What you have to do:
Scan the entries below for "wicg" and copy each line that holds it.

(Source texts of formatted documents)
-- Opening Marker --

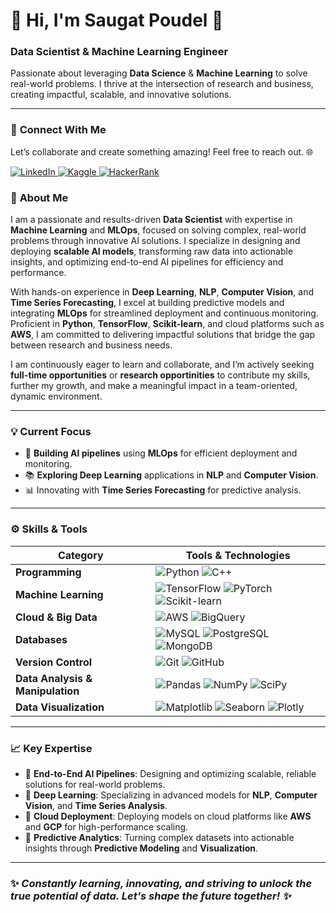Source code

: # 🚀 Hi, I'm **Saugat Poudel** 🌟  
### Data Scientist & Machine Learning Engineer 
Passionate about leveraging **Data Science** & **Machine Learning** to solve real-world problems. I thrive at the intersection of research and business, creating impactful, scalable, and innovative solutions.

---

### 🤝 **Connect With Me**  
Let’s collaborate and create something amazing! Feel free to reach out. 🌐  

<a href="https://linkedin.com/in/xaugat">
  <img src="https://img.shields.io/badge/LinkedIn-%230077B5.svg?style=for-the-badge&logo=linkedin&logoColor=white" alt="LinkedIn"/>
</a>
<a href="https://kaggle.com/saugatp">
  <img src="https://img.shields.io/badge/Kaggle-%2320BEFF.svg?style=for-the-badge&logo=kaggle&logoColor=white" alt="Kaggle"/>
</a>
<a href="https://www.hackerrank.com/saugatp363">
  <img src="https://img.shields.io/badge/HackerRank-%232EC866.svg?style=for-the-badge&logo=hackerRank&logoColor=white" alt="HackerRank"/>
</a>




### 📢 **About Me**  
I am a passionate and results-driven **Data Scientist** with expertise in **Machine Learning** and **MLOps**, focused on solving complex, real-world problems through innovative AI solutions. I specialize in designing and deploying **scalable AI models**, transforming raw data into actionable insights, and optimizing end-to-end AI pipelines for efficiency and performance.

With hands-on experience in **Deep Learning**, **NLP**, **Computer Vision**, and **Time Series Forecasting**, I excel at building predictive models and integrating **MLOps** for streamlined deployment and continuous monitoring. Proficient in **Python**, **TensorFlow**, **Scikit-learn**, and cloud platforms such as **AWS**, I am committed to delivering impactful solutions that bridge the gap between research and business needs.

I am continuously eager to learn and collaborate, and I’m actively seeking **full-time opportunities** or **research opportinities** to contribute my skills, further my growth, and make a meaningful impact in a team-oriented, dynamic environment.  

---

### 💡 **Current Focus**  
- 🚀 **Building AI pipelines** using **MLOps** for efficient deployment and monitoring.  
- 📚 **Exploring Deep Learning** applications in **NLP** and **Computer Vision**.  
- 📊 Innovating with **Time Series Forecasting** for predictive analysis.

---

### ⚙️ **Skills & Tools**

| **Category**        | **Tools & Technologies** |
|---------------------|--------------------------|
| **Programming**      | ![Python](https://img.shields.io/badge/Python-%2314354C.svg?style=flat&logo=python&logoColor=white) ![C++](https://img.shields.io/badge/C++-%2300599C.svg?style=flat&logo=c%2B%2B&logoColor=white) |
| **Machine Learning** | ![TensorFlow](https://img.shields.io/badge/TensorFlow-%23FF6F00.svg?style=flat&logo=tensorflow&logoColor=white) ![PyTorch](https://img.shields.io/badge/PyTorch-%23EE4C2C.svg?style=flat&logo=pytorch&logoColor=white) ![Scikit-learn](https://img.shields.io/badge/Scikit--learn-%23F7931E.svg?style=flat&logo=scikit-learn&logoColor=white) |
| **Cloud & Big Data** | ![AWS](https://img.shields.io/badge/AWS-%23FF9900.svg?style=flat&logo=amazonaws&logoColor=white) ![BigQuery](https://img.shields.io/badge/BigQuery-%234285F4.svg?style=flat&logo=google-cloud&logoColor=white) |
| **Databases**        | ![MySQL](https://img.shields.io/badge/MySQL-%2300f.svg?style=flat&logo=mysql&logoColor=white) ![PostgreSQL](https://img.shields.io/badge/PostgreSQL-%23316192.svg?style=flat&logo=postgresql&logoColor=white) ![MongoDB](https://img.shields.io/badge/MongoDB-%2347A248.svg?style=flat&logo=mongodb&logoColor=white) |
| **Version Control**  | ![Git](https://img.shields.io/badge/Git-%23F1502F.svg?style=flat&logo=git&logoColor=white) ![GitHub](https://img.shields.io/badge/GitHub-%23121011.svg?style=flat&logo=github&logoColor=white) |
| **Data Analysis & Manipulation** | ![Pandas](https://img.shields.io/badge/Pandas-%2314354C.svg?style=flat&logo=pandas&logoColor=white) ![NumPy](https://img.shields.io/badge/NumPy-%23013243.svg?style=flat&logo=numpy&logoColor=white) ![SciPy](https://img.shields.io/badge/SciPy-%230C55F4.svg?style=flat&logo=scipy&logoColor=white) |
| **Data Visualization** | ![Matplotlib](https://img.shields.io/badge/Matplotlib-%233C3E3F.svg?style=flat&logo=matplotlib&logoColor=white) ![Seaborn](https://img.shields.io/badge/Seaborn-%23007880.svg?style=flat&logo=seaborn&logoColor=white) ![Plotly](https://img.shields.io/badge/Plotly-%23035A8C.svg?style=flat&logo=plotly&logoColor=white) |

---

### 📈 **Key Expertise**
- 🔹 **End-to-End AI Pipelines**: Designing and optimizing scalable, reliable solutions for real-world problems.  
- 🔹 **Deep Learning**: Specializing in advanced models for **NLP**, **Computer Vision**, and **Time Series Analysis**.  
- 🔹 **Cloud Deployment**: Deploying models on cloud platforms like **AWS** and **GCP** for high-performance scaling.  
- 🔹 **Predictive Analytics**: Turning complex datasets into actionable insights through **Predictive Modeling** and **Visualization**.

---

### ✨ *Constantly learning, innovating, and striving to unlock the true potential of data. Let's shape the future together! ✨*
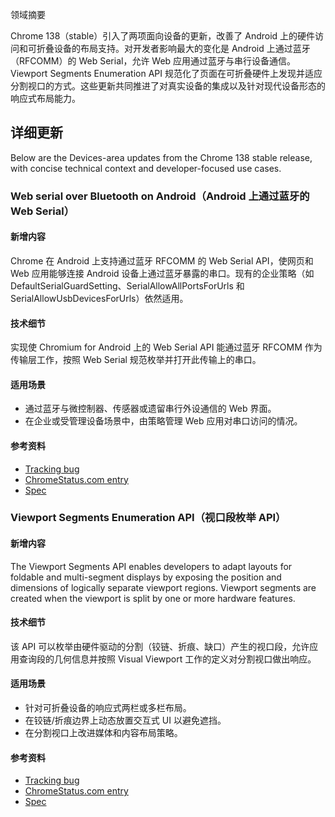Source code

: 领域摘要

Chrome 138（stable）引入了两项面向设备的更新，改善了 Android 上的硬件访问和可折叠设备的布局支持。对开发者影响最大的变化是 Android 上通过蓝牙（RFCOMM）的 Web Serial，允许 Web 应用通过蓝牙与串行设备通信。Viewport Segments Enumeration API 规范化了页面在可折叠硬件上发现并适应分割视口的方式。这些更新共同推进了对真实设备的集成以及针对现代设备形态的响应式布局能力。

## 详细更新

Below are the Devices-area updates from the Chrome 138 stable release, with concise technical context and developer-focused use cases.

### Web serial over Bluetooth on Android（Android 上通过蓝牙的 Web Serial）

#### 新增内容
Chrome 在 Android 上支持通过蓝牙 RFCOMM 的 Web Serial API，使网页和 Web 应用能够连接 Android 设备上通过蓝牙暴露的串口。现有的企业策略（如 DefaultSerialGuardSetting、SerialAllowAllPortsForUrls 和 SerialAllowUsbDevicesForUrls）依然适用。

#### 技术细节
实现使 Chromium for Android 上的 Web Serial API 能通过蓝牙 RFCOMM 作为传输层工作，按照 Web Serial 规范枚举并打开此传输上的串口。

#### 适用场景
- 通过蓝牙与微控制器、传感器或遗留串行外设通信的 Web 界面。
- 在企业或受管理设备场景中，由策略管理 Web 应用对串口访问的情况。

#### 参考资料
- [Tracking bug](https://bugs.chromium.org/p/chromium/issues/detail?id=375245353)
- [ChromeStatus.com entry](https://chromestatus.com/feature/5085754267189248)
- [Spec](https://wicg.github.io/serial/)

### Viewport Segments Enumeration API（视口段枚举 API）

#### 新增内容
The Viewport Segments API enables developers to adapt layouts for foldable and multi-segment displays by exposing the position and dimensions of logically separate viewport regions. Viewport segments are created when the viewport is split by one or more hardware features.

#### 技术细节
该 API 可以枚举由硬件驱动的分割（铰链、折痕、缺口）产生的视口段，允许应用查询段的几何信息并按照 Visual Viewport 工作的定义对分割视口做出响应。

#### 适用场景
- 针对可折叠设备的响应式两栏或多栏布局。
- 在铰链/折痕边界上动态放置交互式 UI 以避免遮挡。
- 在分割视口上改进媒体和内容布局策略。

#### 参考资料
- [Tracking bug](https://bugs.chromium.org/p/chromium/issues/detail?id=1039050)
- [ChromeStatus.com entry](https://chromestatus.com/feature/5131631321964544)
- [Spec](https://wicg.github.io/visual-viewport/)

-- Closing Marker --

Answer to this exercise:
- [Spec](https://wicg.github.io/serial/)
- [Spec](https://wicg.github.io/visual-viewport/)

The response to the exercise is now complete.